Un incident diplomatique a secoué la réunion du Conseil de paix et de sécurité de l’Union Africaine (UA) ce vendredi 14 février 2025, à Addis-Abeba. Alors que la Première ministre de la République Démocratique du Congo (RDC), Judith Suminwa Tuluka, dénonçait l’agression rwandaise, le président rwandais Paul Kagame a quitté la salle, selon un communiqué de la Primature Congolaise cité par les médias kinois.
Dans son intervention, la cheffe du gouvernement congolais a mis en lumière la gravité de la situation en cours.
« L’heure est grave. Ce Conseil ne se réunit pas pour un simple différend diplomatique. Nous sommes ici parce qu’un État membre de notre Union, le Rwanda, a violé les principes fondamentaux de la charte des Nations Unies et de l’Acte constitutif de l’Union Africaine », a-t-elle déclaré.
Elle a dénoncé l’occupation illégale de territoires congolais par les troupes rwandaises, opérant sous le couvert du groupe terroriste M23 : « L’occupation illégale de territoires congolais par les troupes rwandaises, sous couvert du groupe terroriste M23, constitue un acte de guerre et une menace pour la stabilité de toute la région.

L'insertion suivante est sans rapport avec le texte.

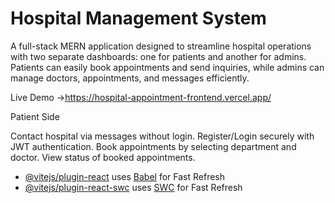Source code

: # Hospital Management System

A full-stack MERN application designed to streamline hospital operations with two separate dashboards: one for patients and another for admins. Patients can easily book appointments and send inquiries, while admins can manage doctors, appointments, and messages efficiently.

Live Demo →https://hospital-appointment-frontend.vercel.app/

Patient Side

  Contact hospital via messages without login.
  Register/Login securely with JWT authentication.
  Book appointments by selecting department and doctor.
  View status of booked appointments.


- [@vitejs/plugin-react](https://github.com/vitejs/vite-plugin-react/blob/main/packages/plugin-react/README.md) uses [Babel](https://babeljs.io/) for Fast Refresh
- [@vitejs/plugin-react-swc](https://github.com/vitejs/vite-plugin-react-swc) uses [SWC](https://swc.rs/) for Fast Refresh
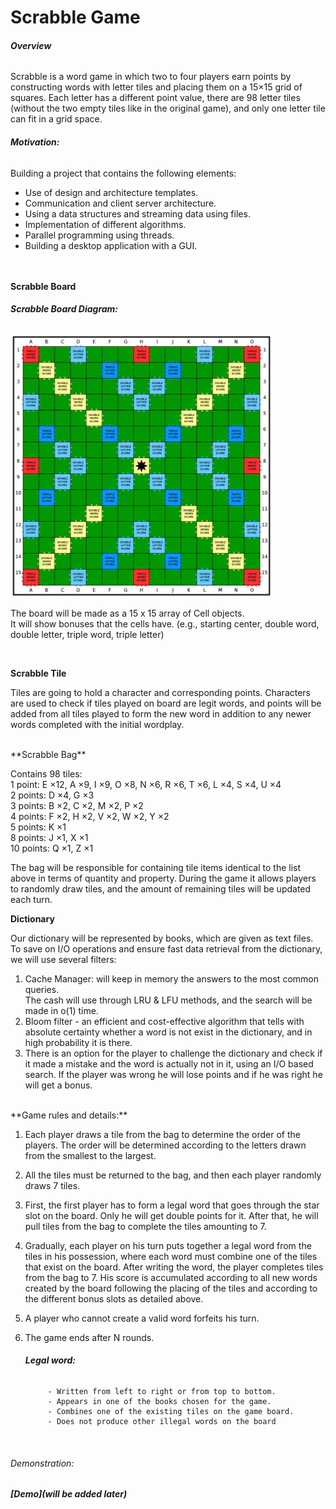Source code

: # Scrabble Game

###### **Overview**
Scrabble is a word game in which two to four players earn points by constructing words with letter tiles and placing them on a 15×15 grid of squares.
Each letter has a different point value, there are 98 letter tiles (without the two empty tiles like in the original game), and only one letter tile can fit in a grid space.

###### **Motivation:**
Building a project that contains the following elements:
- Use of design and architecture templates.
- Communication and client server architecture.
- Using a data structures and streaming data using files.
- Implementation of different algorithms.
- Parallel programming using threads.
- Building a desktop application with a GUI.
  <br />
  <br />
  <br />

**Scrabble Board**

###### **Scrabble Board Diagram:**

<img src="https://github.com/yuvalzadik/Scrabble_Game/blob/main/Images/board.jpeg" width="420" height="420" alt=""/>

The board will be made as a 15 x 15 array of Cell objects.  
It will show bonuses that the cells have. (e.g., starting center, double word, double letter, triple word, triple letter)

<br />

**Scrabble Tile**

Tiles are going to hold a character and corresponding points.
Characters are used to check if tiles played on board are legit words, and points will be added from all tiles played to form the new word in addition to any newer words completed with the initial wordplay.

<br />
**Scrabble Bag**

Contains 98 tiles:
<br />
1 point:   E ×12, A ×9, I ×9, O ×8, N ×6, R ×6, T ×6, L ×4, S ×4, U ×4  
2 points:  D ×4, G ×3  
3 points:  B ×2, C ×2, M ×2, P ×2  
4 points:  F ×2, H ×2, V ×2, W ×2, Y ×2  
5 points:  K ×1  
8 points:  J ×1, X ×1  
10 points: Q ×1, Z ×1

The bag will be responsible for containing tile items identical to the list above in terms of quantity and property.
During the game it allows players to randomly draw tiles, and the amount of remaining tiles will be updated each turn.
<br />

**Dictionary**

Our dictionary will be represented by books, which are given as text files. 
To save on I/O operations and ensure fast data retrieval from the dictionary, we will use several filters:
1. Cache Manager: will keep in memory the answers to the most common queries.  
   The cash will use through LRU & LFU methods, and the search will be made in o(1) time.
2. Bloom filter - an efficient and cost-effective algorithm that tells with absolute certainty whether 
   a word is not exist in the dictionary, and in high probability it is there.
3. There is an option for the player to challenge the dictionary and check if it made a mistake
   and the word is actually not in it, using an I/O based search. 
   If the player was wrong he will lose points and if he was right he will get a bonus.

<br />
**Game rules and details:**

1. Each player draws a tile from the bag to determine the order of the players.
   The order will be determined according to the letters drawn from the smallest to the largest.
2. All the tiles must be returned to the bag, and then each player randomly draws 7 tiles.
3. First, the first player has to form a legal word that goes through the star slot on the board. Only he will get double points for it.
   After that, he will pull tiles from the bag to complete the tiles amounting to 7.
4. Gradually, each player on his turn puts together a legal word from the tiles in his possession, where each word must combine one of the tiles that exist on the board. After writing the word, the player completes tiles from the bag to 7.
   His score is accumulated according to all new words created by the board following the placing of the tiles and according to the different bonus slots as detailed above.
5. A player who cannot create a valid word forfeits his turn.
6. The game ends after N rounds.

   ###### **Legal word:**
            - Written from left to right or from top to bottom.
            - Appears in one of the books chosen for the game.
            - Combines one of the existing tiles on the game board.
            - Does not produce other illegal words on the board





<br />


###### Demonstration:
###### **[Demo](will be added later)**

Ce groupe continue d’opérer avec le soutien d’un État membre, en toute impunité. »
Au-delà de ces accusations, Judith Suminwa a intensifié son offensive diplomatique en révélant que le Rwanda soutenait activement le M23, et a évoqué la formation d’une nouvelle rébellion, dénommée l’AFC, visant à renverser le gouvernement congolais.
« Ce n’est pas seulement la souveraineté de la RDC qui est en jeu. C’est le fondement même de notre Union et son engagement à protéger les États africains contre toute tentative de prise de pouvoir par les armes », a-t-elle ajouté, appelant à une prise de position claire de l’UA.

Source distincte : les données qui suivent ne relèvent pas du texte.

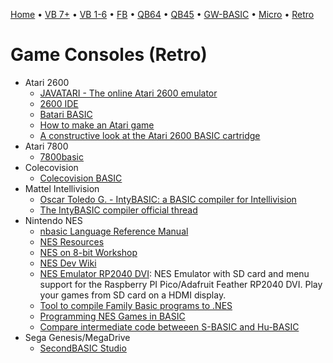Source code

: [Home](https://gotbasic.com) • [VB 7+](vb.md) • [VB 1-6](vb6.md) • [FB](freebasic.md) • [QB64](qb64.md) • [QB45](qb.md) • [GW-BASIC](gw-basic.md) • [Micro](micro.md) • [Retro](retro.md)


# Game Consoles (Retro)

- Atari 2600
  - [JAVATARI - The online Atari 2600 emulator](http://javatari.org/)
  - [2600 IDE](https://atariage.com/forums/topic/93971-2600-ide-link/)
  - [Batari BASIC](http://www.bataribasic.com/install.html)
  - [How to make an Atari game](https://www.tinkernut.com/how-to-make-an-atari-game/)
  - [A constructive look at the Atari 2600 BASIC cartridge](http://boston.conman.org/2015/06/16.1)
- Atari 7800
  - [7800basic](http://7800.8bitdev.org/index.php/7800basic)
- Colecovision
  - [Colecovision BASIC](https://atariage.com/forums/topic/197428-colecovision-basic/page/2/#comments)
- Mattel Intellivision
  - [Oscar Toledo G. - IntyBASIC: a BASIC compiler for Intellivision](https://nanochess.org/intybasic.html)
  - [The IntyBASIC compiler official thread](https://atariage.com/forums/topic/248209-the-intybasic-compiler-official-thread/)
- Nintendo NES
  - [nbasic Language Reference Manual](http://bobrost.com/nes/files/nbasic_manual.html)
  - [NES Resources](http://bobrost.com/nes/resources.php)
  - [NES on 8-bit Workshop](https://8bitworkshop.com/docs/platforms/nes/index.html)
  - [NES Dev Wiki](https://www.nesdev.org/wiki/Projects)
  - [NES Emulator RP2040 DVI](https://github.com/fhoedemakers/pico-infonesPlus): NES Emulator with SD card and menu support for the Raspberry PI Pico/Adafruit Feather RP2040 DVI. Play your games from SD card on a HDMI display.
  - [Tool to compile Family Basic programs to .NES](https://archive.nes.science/nesdev-forums/f2/t10156.xhtml)
  - [Programming NES Games in BASIC](https://atariage.com/forums/topic/149491-programming-nes-games-in-basic/)
  - [Compare intermediate code betweeen S-BASIC and Hu-BASIC](http://retropc.net/ohishi/museum/SvsHu_700.htm)
- Sega Genesis/MegaDrive
  - [SecondBASIC Studio](secondbasic.md)
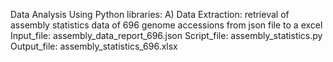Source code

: Data Analysis Using Python libraries:
 A) Data Extraction: retrieval of assembly statistics data of 696 genome accessions from json file to a excel 
  Input_file: assembly_data_report_696.json
  Script_file: assembly_statistics.py
  Output_file: assembly_statistics_696.xlsx
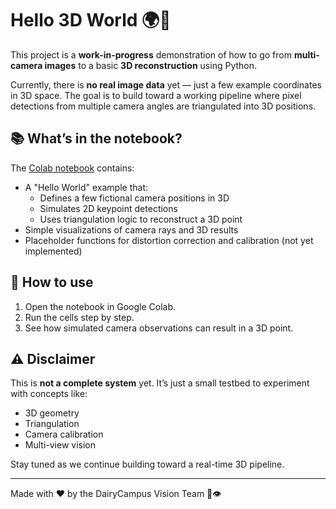 # Hello 3D World 🌍🎥

This project is a **work-in-progress** demonstration of how to go from **multi-camera images** to a basic **3D reconstruction** using Python.

Currently, there is **no real image data** yet — just a few example coordinates in 3D space. The goal is to build toward a working pipeline where pixel detections from multiple camera angles are triangulated into 3D positions.

## 📚 What’s in the notebook?

The [Colab notebook](https://colab.research.google.com/) contains:

- A "Hello World" example that:
  - Defines a few fictional camera positions in 3D
  - Simulates 2D keypoint detections
  - Uses triangulation logic to reconstruct a 3D point
- Simple visualizations of camera rays and 3D results
- Placeholder functions for distortion correction and calibration (not yet implemented)

## 🚀 How to use

1. Open the notebook in Google Colab.
2. Run the cells step by step.
3. See how simulated camera observations can result in a 3D point.

## ⚠️ Disclaimer

This is **not a complete system** yet. It’s just a small testbed to experiment with concepts like:

- 3D geometry
- Triangulation
- Camera calibration
- Multi-view vision

Stay tuned as we continue building toward a real-time 3D pipeline.

---

Made with ♥ by the DairyCampus Vision Team 🐄👁️
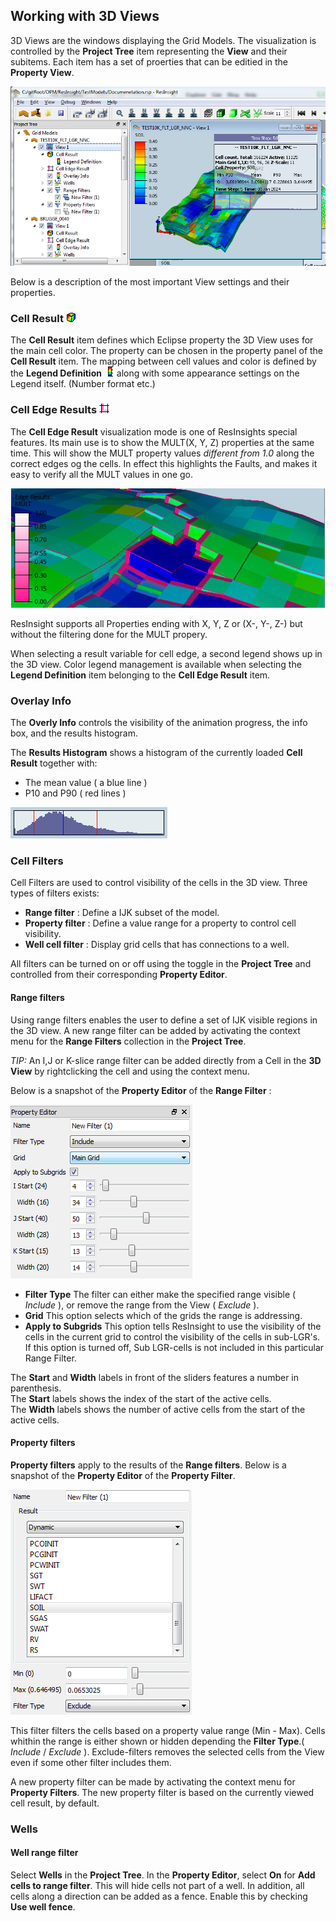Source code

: ## Working with 3D Views

3D Views are the windows displaying the Grid Models. The visualization is controlled by the **Project Tree** item representing the **View** and their subitems. Each item has a set of proerties that can be editied in the **Property View**.

![](images/3DViewOverview.png)

Below is a description of the most important View settings and their properties.

### Cell Result ![](images/CellResult.png)

The **Cell Result** item defines which Eclipse property the 3D View uses for the main cell color. The property can be chosen in the property panel of the **Cell Result** item. The mapping between cell values and color is defined by the **Legend Definition**  ![](images/Legend.png) along with some appearance settings on the Legend itself. (Number format etc.)

### Cell Edge Results ![](images/EdgeResult_1.png)

The **Cell Edge Result** visualization mode is one of ResInsights special features. Its main use is to show the MULT(X, Y, Z) properties at the same time. 
This will show the MULT property values *different from 1.0* along the correct edges og the cells. In effect this highlights the Faults, and makes it easy to verify all the MULT values in one go.

![](images/CellEdgeExample.png)

ResInsight supports all Properties ending with X, Y, Z or (X-, Y-, Z-) but without the filtering done for the MULT propery.

When selecting a result variable for cell edge, a second legend shows up in the 3D view. Color legend management is available when selecting the **Legend Definition** item belonging to the **Cell Edge Result** item. 

### Overlay Info

The **Overly Info** controls the visibility of the animation progress, the info box, and the results histogram.

The **Results Histogram** shows a histogram of the currently loaded **Cell Result** together with:

- The mean value ( a blue line ) 
- P10 and P90 ( red lines )

![](images/HistogramExample.png)


### Cell Filters
Cell Filters are used to control visibility of the cells in the 3D view. Three types of filters exists:

- **Range filter** : 		Define a IJK subset of the model.
- **Property filter** : 	Define a value range for a property to control cell visibility.
- **Well cell filter** : 	Display grid cells that has connections to a well.

All filters can be turned on or off using the toggle in the **Project Tree** and controlled from their corresponding **Property Editor**.



#### Range filters

Using range filters enables the user to define a set of IJK visible regions in the 3D view.
A new range filter can be added by activating the context menu for the **Range Filters** collection in the **Project Tree**.

*TIP:* An I,J or K-slice range filter can be added directly from a Cell in the **3D View** by rightclicking the cell and using the context menu. 

Below is a snapshot of the **Property Editor** of the **Range Filter** :

![](images/RangeFilterProperties.png)

 - **Filter Type** The filter can either make the specified range visible ( *Include* ), or remove the range from the View ( *Exclude* ).
 - **Grid** This option selects which of the grids the range is addressing.
 - **Apply to Subgrids** This option tells ResInsight to use the visibility of the cells in the current grid to control the visibility of the cells in sub-LGR's. If this option is turned off, Sub LGR-cells is not included in this particular Range Filter.  
 
The **Start** and **Width** labels in front of the sliders features a number in parenthesis.<br>
The **Start** labels shows the index of the start of the active cells.<br>
The **Width** labels shows the number of active cells from the start of the active cells.

#### Property filters

**Property filters** apply to the results of the **Range filters**. Below is a snapshot of the **Property Editor** of the **Property Filter**.
  

![](images/PropertyFilterProperties.png)

This filter filters the cells based on a property value range (Min - Max). Cells whithin the range is either shown or hidden depending the **Filter Type**.( *Include* / *Exclude* ). Exclude-filters removes the selected cells from the View even if some other filter includes them.

A new property filter can be made by activating the context menu for **Property Filters**. The new property filter is based on the currently viewed cell result, by default.

### Wells

#### Well range filter 
Select **Wells** in the **Project Tree**. In the **Property Editor**, select **On** for **Add cells to range filter**. This will hide cells not part of a well.
In addition, all cells along a direction can be added as a fence. Enable this by checking **Use well fence**.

Face à l’inaction apparente des États membres de l’Union Africaine, la Première ministre congolaise a exprimé sa frustration, en appelant le Conseil à agir « avec fermeté » pour protéger les principes fondateurs de l’Union. Elle a également lancé un appel à l’unité des pays africains, soulignant l’ampleur des atrocités commises dans l’est de la RDC, notamment les enlèvements d’enfants et les violences infligées aux populations civiles.

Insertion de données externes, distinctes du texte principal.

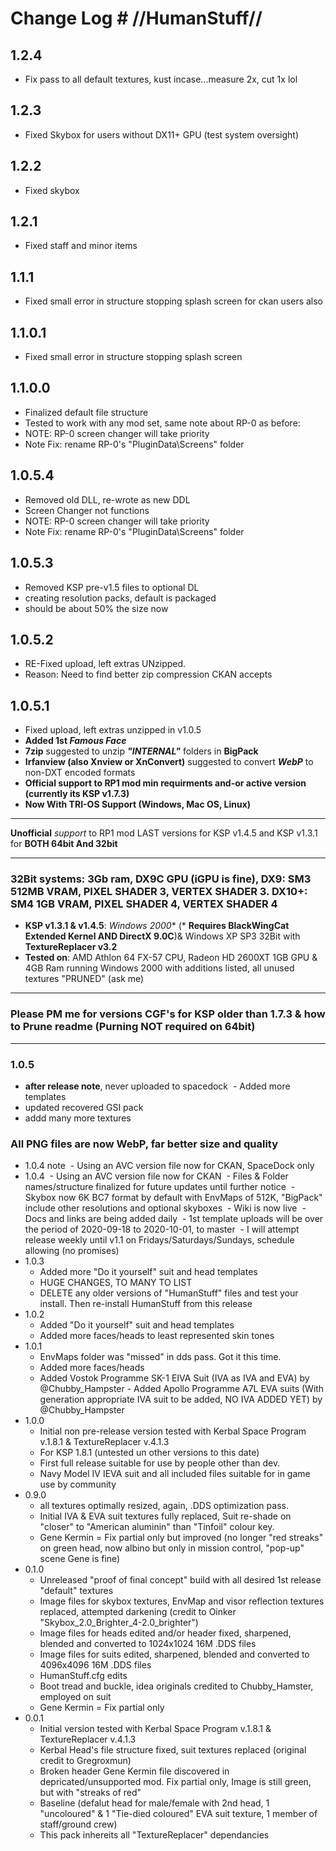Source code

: # Change Log # //HumanStuff//

## 1.2.4
- Fix pass to all default textures, kust incase...measure 2x, cut 1x lol 
## 1.2.3
- Fixed Skybox for users without DX11+ GPU (test system oversight) 
## 1.2.2
- Fixed skybox
## 1.2.1
- Fixed staff and minor items
## 1.1.1
- Fixed small error in structure stopping splash screen for ckan users also
## 1.1.0.1
- Fixed small error in structure stopping splash screen
## 1.1.0.0
 - Finalized default file structure
 - Tested to work with any mod set, same note about RP-0 as before:
 - NOTE: RP-0 screen changer will take priority
 - Note Fix: rename RP-0's "PluginData\Screens" folder
## 1.0.5.4
 - Removed old DLL, re-wrote as new DDL
 - Screen Changer not functions
 - NOTE: RP-0 screen changer will take priority
 - Note Fix: rename RP-0's "PluginData\Screens" folder
## 1.0.5.3
 - Removed KSP pre-v1.5 files to optional DL
 - creating resolution packs, default is packaged
 - should be about 50% the size now 
## 1.0.5.2
 - RE-Fixed upload, left extras UNzipped. 
 - Reason: Need to find better zip compression CKAN accepts
## 1.0.5.1
 - Fixed upload, left extras unzipped in v1.0.5
 - **Added 1st _Famous_ _Face_**
 - **7zip** suggested to unzip **_"INTERNAL"_** folders in **BigPack** 
 - **Irfanview (also Xnview or XnConvert)** suggested to convert **_WebP_** to non-DXT encoded formats 
 - **Official support to RP1 mod min requirments and-or active version (currently its KSP v1.7.3)**
 - **Now With TRI-OS Support (Windows, Mac OS, Linux)**
***
**Unofficial** _support_ to RP1 mod LAST versions for KSP v1.4.5 and KSP v1.3.1 for **BOTH 64bit And 32bit** 
***
 ### 32Bit systems: 3Gb ram, DX9C GPU (iGPU is fine), DX9: SM3 512MB VRAM, PIXEL SHADER 3, VERTEX SHADER 3. DX10+: SM4 1GB VRAM, PIXEL SHADER 4, VERTEX SHADER 4
 - **KSP v1.3.1 & v1.4.5**: _Windows_ _2000_* (* **Requires BlackWingCat Extended Kernel AND DirectX 9.0C**)& Windows XP SP3 32Bit with **TextureReplacer v3.2**
 - **Tested on**: AMD Athlon 64 FX-57 CPU, Radeon HD 2600XT 1GB GPU  & 4GB Ram running Windows 2000 with additions listed, all unused textures "PRUNED" (ask me)
***
### Please PM me for versions CGF's for KSP older than 1.7.3 & how to Prune readme (Purning NOT required on 64bit)
***
### 1.0.5
 - **after release note**, never uploaded to spacedock
 - Added more templates
 - updated recovered GSI pack
 - addd many more textures
 ### All PNG files are now WebP, far better size and quality
* 1.0.4 note
 - Using an AVC version file now for CKAN, SpaceDock only 
* 1.0.4
 - Using an AVC version file now for CKAN 
 - Files & Folder names/structure finalized for future updates until further notice
 - Skybox now 6K BC7 format by default with EnvMaps of 512K, "BigPack" include other resolutions and optional skyboxes
 - Wiki is now live
 - Docs and links are being added daily
 - 1st template uploads will be over the period of 2020-09-18 to 2020-10-01, to master
 - I will attempt release weekly until v1.1 on Fridays/Saturdays/Sundays, schedule allowing (no promises)
* 1.0.3
  - Added more "Do it yourself" suit and head templates
  - HUGE CHANGES, TO MANY TO LIST
  - DELETE any older versions of "HumanStuff" files and test your install. Then re-install HumanStuff from this release
* 1.0.2
  - Added "Do it yourself" suit and head templates
  - Added more faces/heads to least represented skin tones
* 1.0.1
  - EnvMaps folder was "missed" in dds pass. Got it this time.
  - Added more faces/heads
  - Added Vostok Programme SK-1 EIVA Suit (IVA as IVA and EVA) by @Chubby_Hampster
  - Added Apollo Programme A7L EVA suits (With generation appropriate IVA suit to be added, NO IVA ADDED YET) by @Chubby_Hampster
* 1.0.0
  - Initial non pre-release version tested with Kerbal Space Program v.1.8.1 & TextureReplacer v.4.1.3
  - For KSP 1.8.1 (untested un other versions to this date)
  - First full release suitable for use by people other than dev.
  - Navy Model IV IEVA suit and all included files suitable for in game use by community
* 0.9.0
  - all textures optimally resized, again, .DDS optimization pass.
  - Initial IVA & EVA suit textures fully replaced, Suit re-shade on "closer" to "American aluminin" than "Tinfoil" colour key.  
  - Gene Kermin = Fix partial only but improved (no longer "red streaks" on green head, now albino but only in mission control, "pop-up" scene Gene is fine)
* 0.1.0
  - Unreleased "proof of final concept" build with all desired 1st release "default" textures
  - Image files for skybox textures, EnvMap and visor reflection textures replaced, attempted darkening (credit to Oinker "Skybox_2.0_Brighter_4-2.0_brighter")
  - Image files for heads edited and/or header fixed, sharpened, blended and converted to 1024x1024 16M .DDS files
  - Image files for suits edited, sharpened, blended and converted to 4096x4096 16M .DDS files
  - HumanStuff.cfg edits
  - Boot tread and buckle, idea originals credited to Chubby_Hamster, employed on suit
  - Gene Kermin = Fix partial only
* 0.0.1
  - Initial version tested with Kerbal Space Program v.1.8.1 & TextureReplacer v.4.1.3
  - Kerbal Head's file structure fixed, suit textures replaced (original credit to Gregroxmun)
  - Broken header Gene Kermin file discovered in depricated/unsupported mod. Fix partial only, Image is still green, but with "streaks of red"
  - Baseline (defalut head for male/female with 2nd head, 1 "uncoloured" & 1 "Tie-died coloured" EVA suit texture, 1 member of staff/ground crew)  
  - This pack inhereits all "TextureReplacer" dependancies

Les tensions entre Kinshasa et Kigali se sont intensifiées depuis la résurgence du M23, un groupe rebelle accusé d’être soutenu par le Rwanda. Les combats continuent dans l’est de la RDC, alors que les initiatives de médiation régionale peinent à obtenir des résultats tangibles. La situation reste donc extrêmement tendue, et l’attention de la communauté internationale se tourne de plus en plus vers l’UA, afin de trouver une solution durable à ce conflit qui menace la stabilité de toute la région.